I suggest to you that if congress passes a national health coverage, they will eventually start to argue that it should be illegal to refuse to accept that coverage regardless how lousy the payments are. Doctors are just greedy--isn't that the argument already?

  • 1 vote
Reply#1 - Wed Feb 24, 2010 11:59 AM EST
Pacific Northwest Blogger

Some things worth noting:

First, this article references a Mayo Clinic Family Practice spin off in Arizona, not the Mayo clinic in Minnesota that President Obama noted as a model.

Second this is a dated article from Dec 2009, the statistics are out of date as well as the follow up information.

Third from the article,

Robert Berenson, a fellow at the Urban Institute’s Health Policy Center in Washington, D.C., said physicians’ claims of inadequate reimbursement are overstated. Rather, the program faces a lack of medical providers because not enough new doctors are becoming family doctors, internists and pediatricians who oversee patients’ primary care.

Part of the problem is a lack of primary care, family doctors.
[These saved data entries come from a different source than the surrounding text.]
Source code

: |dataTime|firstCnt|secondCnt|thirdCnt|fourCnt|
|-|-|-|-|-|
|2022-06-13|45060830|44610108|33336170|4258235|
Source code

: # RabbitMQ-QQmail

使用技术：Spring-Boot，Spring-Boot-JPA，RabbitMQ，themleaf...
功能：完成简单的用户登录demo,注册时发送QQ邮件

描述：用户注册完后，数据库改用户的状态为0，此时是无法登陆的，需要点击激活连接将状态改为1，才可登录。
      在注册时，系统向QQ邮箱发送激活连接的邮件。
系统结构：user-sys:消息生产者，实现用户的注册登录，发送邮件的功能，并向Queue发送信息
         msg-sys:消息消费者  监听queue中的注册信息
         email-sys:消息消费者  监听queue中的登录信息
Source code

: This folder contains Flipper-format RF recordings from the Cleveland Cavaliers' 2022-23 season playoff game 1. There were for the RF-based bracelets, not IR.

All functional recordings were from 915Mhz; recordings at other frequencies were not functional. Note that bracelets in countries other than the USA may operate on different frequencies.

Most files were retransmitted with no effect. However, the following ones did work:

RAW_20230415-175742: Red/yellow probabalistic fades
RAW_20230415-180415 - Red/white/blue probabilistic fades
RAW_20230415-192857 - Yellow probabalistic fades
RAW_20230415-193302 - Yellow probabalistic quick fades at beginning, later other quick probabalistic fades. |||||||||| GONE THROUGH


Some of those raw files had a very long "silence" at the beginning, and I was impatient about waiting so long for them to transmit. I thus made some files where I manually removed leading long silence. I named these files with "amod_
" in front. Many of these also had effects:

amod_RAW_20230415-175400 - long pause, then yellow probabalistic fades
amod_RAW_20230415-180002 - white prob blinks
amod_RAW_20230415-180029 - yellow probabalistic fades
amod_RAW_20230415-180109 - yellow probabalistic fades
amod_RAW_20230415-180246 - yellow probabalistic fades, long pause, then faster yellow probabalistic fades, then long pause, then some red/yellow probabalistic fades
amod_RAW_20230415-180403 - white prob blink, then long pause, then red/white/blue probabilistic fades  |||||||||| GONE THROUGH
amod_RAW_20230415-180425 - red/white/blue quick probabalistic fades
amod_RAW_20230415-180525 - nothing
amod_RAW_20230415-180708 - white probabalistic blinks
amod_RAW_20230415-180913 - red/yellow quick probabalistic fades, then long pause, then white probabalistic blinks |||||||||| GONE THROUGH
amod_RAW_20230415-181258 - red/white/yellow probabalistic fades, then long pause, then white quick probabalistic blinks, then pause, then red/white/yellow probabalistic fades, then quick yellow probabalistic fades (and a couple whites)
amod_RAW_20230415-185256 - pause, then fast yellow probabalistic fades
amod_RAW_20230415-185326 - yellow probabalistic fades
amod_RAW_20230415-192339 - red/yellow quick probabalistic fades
Too many Doctors go into specialty fields with the main emphasis of making money...

    Reply#2 - Wed Feb 24, 2010 1:43 PM EST
    Raindream

    They look like branch offices to me. They are still the official Mayo Clinic, even if Mr. Obama praised only the HQ and a Cleveland facility.

    I don't understand how a two month old article has data too old to apply. I also don't understand how adding more doctors to the system the adequacy of the reimbursements. They either pay enough or they don't.

    Now, I'm not willing to accuse specialists of greed, especially when congress is making the primary charge. Talk about pots calling kettles black.

      Reply#3 - Wed Feb 24, 2010 2:28 PM EST
      screamingeagle_bct

      This reminds me of a report that I read a couple years ago stating that Medicaid payes only 80% of the bill while Medicare only 70% of the bill. That leaves the insurance providers of non Medicaid/Medicare patients to pay for 120% (on average) of the bill to pay for the difference. But of course the insurance companies are just being greedy.